- [What this task involves] Repeat the entries that follow verbatim, without any of their pictures.

- [Extracted data]

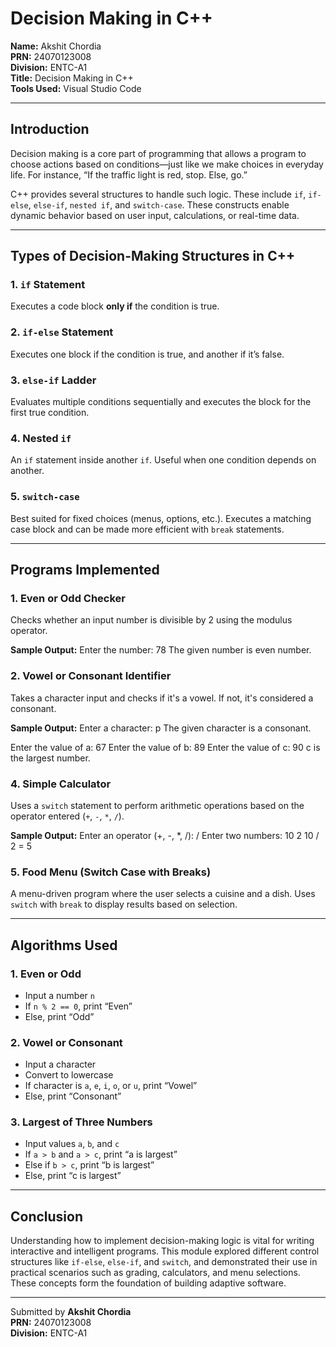 # Decision Making in C++

**Name:** Akshit Chordia  
**PRN:** 24070123008  
**Division:** ENTC-A1  
**Title:** Decision Making in C++  
**Tools Used:** Visual Studio Code  

---

## Introduction

Decision making is a core part of programming that allows a program to choose actions based on conditions—just like we make choices in everyday life. For instance, “If the traffic light is red, stop. Else, go.”

C++ provides several structures to handle such logic. These include `if`, `if-else`, `else-if`, `nested if`, and `switch-case`. These constructs enable dynamic behavior based on user input, calculations, or real-time data.

---

## Types of Decision-Making Structures in C++

### 1. `if` Statement  
Executes a code block **only if** the condition is true.

### 2. `if-else` Statement  
Executes one block if the condition is true, and another if it’s false.

### 3. `else-if` Ladder  
Evaluates multiple conditions sequentially and executes the block for the first true condition.

### 4. Nested `if`  
An `if` statement inside another `if`. Useful when one condition depends on another.

### 5. `switch-case`  
Best suited for fixed choices (menus, options, etc.). Executes a matching case block and can be made more efficient with `break` statements.

---

## Programs Implemented

### 1. Even or Odd Checker

Checks whether an input number is divisible by 2 using the modulus operator.

**Sample Output:**
Enter the number: 78
The given number is even number.

### 2. Vowel or Consonant Identifier

Takes a character input and checks if it's a vowel. If not, it's considered a consonant.

**Sample Output:**
Enter a character: p
The given character is a consonant.

Enter the value of a: 67
Enter the value of b: 89
Enter the value of c: 90
c is the largest number.

### 4. Simple Calculator

Uses a `switch` statement to perform arithmetic operations based on the operator entered (`+`, `-`, `*`, `/`).

**Sample Output:**
Enter an operator (+, -, *, /): /
Enter two numbers: 10 2
10 / 2 = 5
### 5. Food Menu (Switch Case with Breaks)

A menu-driven program where the user selects a cuisine and a dish. Uses `switch` with `break` to display results based on selection.


---

## Algorithms Used

### 1. Even or Odd
- Input a number `n`
- If `n % 2 == 0`, print “Even”
- Else, print “Odd”

### 2. Vowel or Consonant
- Input a character
- Convert to lowercase
- If character is `a`, `e`, `i`, `o`, or `u`, print “Vowel”
- Else, print “Consonant”

### 3. Largest of Three Numbers
- Input values `a`, `b`, and `c`
- If `a > b` and `a > c`, print “a is largest”
- Else if `b > c`, print “b is largest”
- Else, print “c is largest”

---

## Conclusion

Understanding how to implement decision-making logic is vital for writing interactive and intelligent programs. This module explored different control structures like `if-else`, `else-if`, and `switch`, and demonstrated their use in practical scenarios such as grading, calculators, and menu selections. These concepts form the foundation of building adaptive software.

---

Submitted by **Akshit Chordia**  
**PRN:** 24070123008  
**Division:** ENTC-A1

- [Task output]
 # Decision Making in C++

**Name:** Akshit Chordia  
**PRN:** 24070123008  
**Division:** ENTC-A1  
**Title:** Decision Making in C++  
**Tools Used:** Visual Studio Code  

---

## Introduction

Decision making is a core part of programming that allows a program to choose actions based on conditions—just like we make choices in everyday life. For instance, “If the traffic light is red, stop. Else, go.”

C++ provides several structures to handle such logic. These include `if`, `if-else`, `else-if`, `nested if`, and `switch-case`. These constructs enable dynamic behavior based on user input, calculations, or real-time data.

---

## Types of Decision-Making Structures in C++

### 1. `if` Statement  
Executes a code block **only if** the condition is true.

### 2. `if-else` Statement  
Executes one block if the condition is true, and another if it’s false.

### 3. `else-if` Ladder  
Evaluates multiple conditions sequentially and executes the block for the first true condition.

### 4. Nested `if`  
An `if` statement inside another `if`. Useful when one condition depends on another.

### 5. `switch-case`  
Best suited for fixed choices (menus, options, etc.). Executes a matching case block and can be made more efficient with `break` statements.

---

## Programs Implemented

### 1. Even or Odd Checker

Checks whether an input number is divisible by 2 using the modulus operator.

**Sample Output:**
Enter the number: 78
The given number is even number.

### 2. Vowel or Consonant Identifier

Takes a character input and checks if it's a vowel. If not, it's considered a consonant.

**Sample Output:**
Enter a character: p
The given character is a consonant.

Enter the value of a: 67
Enter the value of b: 89
Enter the value of c: 90
c is the largest number.

### 4. Simple Calculator

Uses a `switch` statement to perform arithmetic operations based on the operator entered (`+`, `-`, `*`, `/`).

**Sample Output:**
Enter an operator (+, -, *, /): /
Enter two numbers: 10 2
10 / 2 = 5
### 5. Food Menu (Switch Case with Breaks)

A menu-driven program where the user selects a cuisine and a dish. Uses `switch` with `break` to display results based on selection.


---

## Algorithms Used

### 1. Even or Odd
- Input a number `n`
- If `n % 2 == 0`, print “Even”
- Else, print “Odd”

### 2. Vowel or Consonant
- Input a character
- Convert to lowercase
- If character is `a`, `e`, `i`, `o`, or `u`, print “Vowel”
- Else, print “Consonant”

### 3. Largest of Three Numbers
- Input values `a`, `b`, and `c`
- If `a > b` and `a > c`, print “a is largest”
- Else if `b > c`, print “b is largest”
- Else, print “c is largest”

---

## Conclusion

Understanding how to implement decision-making logic is vital for writing interactive and intelligent programs. This module explored different control structures like `if-else`, `else-if`, and `switch`, and demonstrated their use in practical scenarios such as grading, calculators, and menu selections. These concepts form the foundation of building adaptive software.

---

Submitted by **Akshit Chordia**  
**PRN:** 24070123008  
**Division:** ENTC-A1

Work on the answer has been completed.